| RECORD SET |
· · · ·

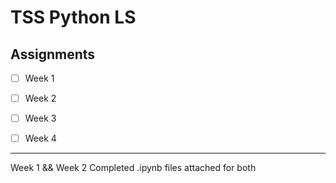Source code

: # TSS Python LS

## Assignments

- [ ] Week 1

- [ ] Week 2

- [ ] Week 3

- [ ] Week 4

---

Week 1 && Week 2
Completed .ipynb files attached for both
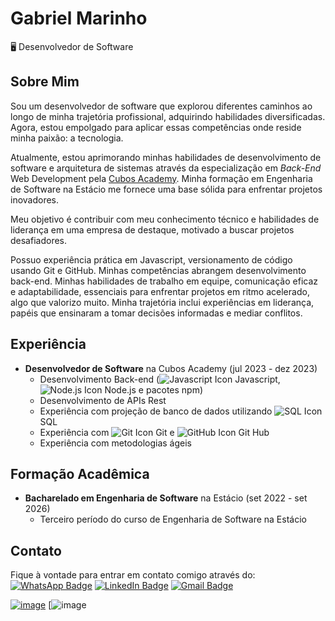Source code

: # Gabriel Marinho

🖥️ Desenvolvedor de Software


## Sobre Mim
Sou um desenvolvedor de software que explorou diferentes caminhos ao longo de minha trajetória profissional, adquirindo habilidades diversificadas. Agora, estou empolgado para aplicar essas competências onde reside minha paixão: a tecnologia.

Atualmente, estou aprimorando minhas habilidades de desenvolvimento de software e arquitetura de sistemas através da especialização em *Back-End* Web Development pela [Cubos Academy](https://cubos.academy/). Minha formação em Engenharia de Software na Estácio me fornece uma base sólida para enfrentar projetos inovadores.

Meu objetivo é contribuir com meu conhecimento técnico e habilidades de liderança em uma empresa de destaque, motivado a buscar projetos desafiadores.

Possuo experiência prática em Javascript, versionamento de código usando Git e GitHub. Minhas competências abrangem desenvolvimento back-end. Minhas habilidades de trabalho em equipe, comunicação eficaz e adaptabilidade, essenciais para enfrentar projetos em ritmo acelerado, algo que valorizo muito. Minha trajetória inclui experiências em liderança, papéis que ensinaram a tomar decisões informadas e mediar conflitos.

## Experiência
- **Desenvolvedor de Software** na Cubos Academy (jul 2023 - dez 2023)
  - Desenvolvimento Back-end (![Javascript Icon](https://img.icons8.com/color/16/000000/javascript--v1.png) Javascript, ![Node.js Icon](https://img.icons8.com/color/16/000000/nodejs.png) Node.js e pacotes npm)
  - Desenvolvimento de APIs Rest
  - Experiência com projeção de banco de dados utilizando ![SQL Icon](https://img.icons8.com/color/16/000000/sql.png) SQL
  - Experiência com ![Git Icon](https://img.icons8.com/color/16/000000/git.png) Git e ![GitHub Icon](https://img.icons8.com/color/16/000000/github.png) Git Hub
  - Experiência com metodologias ágeis


## Formação Acadêmica
- **Bacharelado em Engenharia de Software** na Estácio (set 2022 - set 2026)
  - Terceiro período do curso de Engenharia de Software na Estácio

## Contato
Fique à vontade para entrar em contato comigo através do:
[![WhatsApp Badge](https://img.shields.io/badge/WhatsApp-25D366?style=for-the-badge&logo=whatsapp&logoColor=white)](https://wa.me/5532984681942)
[![LinkedIn Badge](https://img.shields.io/badge/LinkedIn-0077B5?style=for-the-badge&logo=linkedin&logoColor=white)](https://www.linkedin.com/in/gabriel-marinho95/)
[![Gmail Badge](https://img.shields.io/badge/Gmail-D14836?style=for-the-badge&logo=gmail&logoColor=white)](mailto:gabriel18marinho@gmail.com)

[![image](https://github-profile-summary-cards.vercel.app/api/cards/profile-details?username=GabrielFMarinho&theme=nord_dark)](https://github.com/GabrielFMarinho)
[![image](https://github-readme-stats.vercel.app/api/top-langs/?username=GabrielFMarinho&layout=compact&bg_color=00000000)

· · · ·

| EXERCISE INSTRUCTIONS |
Extract each line holding the word "GabrielFMarinho" from the records.

| SOLUTION TO THE EXERCISE |
[![image](https://github-profile-summary-cards.vercel.app/api/cards/profile-details?username=GabrielFMarinho&theme=nord_dark)](https://github.com/GabrielFMarinho)
[![image](https://github-readme-stats.vercel.app/api/top-langs/?username=GabrielFMarinho&layout=compact&bg_color=00000000)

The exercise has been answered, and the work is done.